We found the traditional yacs-based config system or python argparse command-line options suffer from providing enough flexibility for the development of new project. So we borrowed the lazy config system design from detectron2 which forms the non-intrusive config system for LiBai.

You can refer to the d2 tutorial for more details of the syntax and basic usage of lazy config. We will show you some example usage in LiBai in the following section.

Configs in LiBai¶

In LiBai, we define a standard set of config namespaces for later use. This set of namespaces must be kept if you want to perform the complete training and evaluation process of LiBai.

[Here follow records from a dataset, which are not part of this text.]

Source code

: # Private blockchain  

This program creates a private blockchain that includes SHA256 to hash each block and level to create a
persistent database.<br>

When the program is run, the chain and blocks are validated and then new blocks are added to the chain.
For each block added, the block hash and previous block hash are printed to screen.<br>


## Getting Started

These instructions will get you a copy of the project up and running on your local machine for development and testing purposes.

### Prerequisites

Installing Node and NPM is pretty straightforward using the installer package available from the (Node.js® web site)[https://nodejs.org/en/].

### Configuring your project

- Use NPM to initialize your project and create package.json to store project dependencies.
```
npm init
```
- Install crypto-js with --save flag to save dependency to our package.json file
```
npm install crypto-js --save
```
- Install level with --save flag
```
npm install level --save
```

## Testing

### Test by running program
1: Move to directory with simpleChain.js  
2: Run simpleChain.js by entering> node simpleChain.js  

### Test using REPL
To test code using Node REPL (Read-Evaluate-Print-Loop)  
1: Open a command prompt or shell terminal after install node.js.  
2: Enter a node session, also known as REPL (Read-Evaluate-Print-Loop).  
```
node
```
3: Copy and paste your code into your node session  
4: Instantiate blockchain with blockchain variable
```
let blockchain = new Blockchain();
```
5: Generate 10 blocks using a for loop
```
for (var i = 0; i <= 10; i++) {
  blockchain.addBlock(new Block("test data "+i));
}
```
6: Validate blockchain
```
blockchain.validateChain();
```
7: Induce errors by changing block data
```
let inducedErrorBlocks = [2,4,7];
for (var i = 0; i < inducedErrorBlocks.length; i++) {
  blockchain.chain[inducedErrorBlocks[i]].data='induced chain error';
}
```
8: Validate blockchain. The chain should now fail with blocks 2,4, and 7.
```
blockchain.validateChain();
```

In summary, this set of namespaces is model, graph, train, optim, dataloader, tokenization(optional), and we will introduce it in detail as follows.

model¶

The configuration for model definition. You can refer to configs/common/models for more examples.

A model config file can be loaded like this:

# bert.py:
from libai.config import LazyCall
from libai.models import BertModel

# define a model with lazycall
bert_model = LazyCall(BertModel)(
    vocab_size=30522,
    hidden_size=768,
    hidden_layers=24,
    num_attention_heads=12,
    intermediate_size=4096,
    hidden_dropout_prob=0.1,
    attention_probs_dropout_prob=0.1,
    max_position_embeddings=512,
    num_tokentypes=2,
    add_pooling_layer=True,
    initializer_range=0.02,
    layernorm_eps=1e-5,
    bias_gelu_fusion=True,
    bias_dropout_fusion=True,
    scale_mask_softmax_fusion=False,
    apply_query_key_layer_scaling=True,
    add_binary_head=True,
    amp_enabled=False,
)

# my_config.py:
from bert import bert_model as model
assert model.hidden_size == 768
model.hidden_layers = 12 # change hidden layers

After you define the model config in a python file, you can import it in the global scope of the config file. Note that you need to rename it as model regardless of the name used in model config.

You can access and change all keys in the model config after import.

graph¶

The configuration for static nn.Graph mode. You can learn more information about the static graph mode from the official nn.Graph docs.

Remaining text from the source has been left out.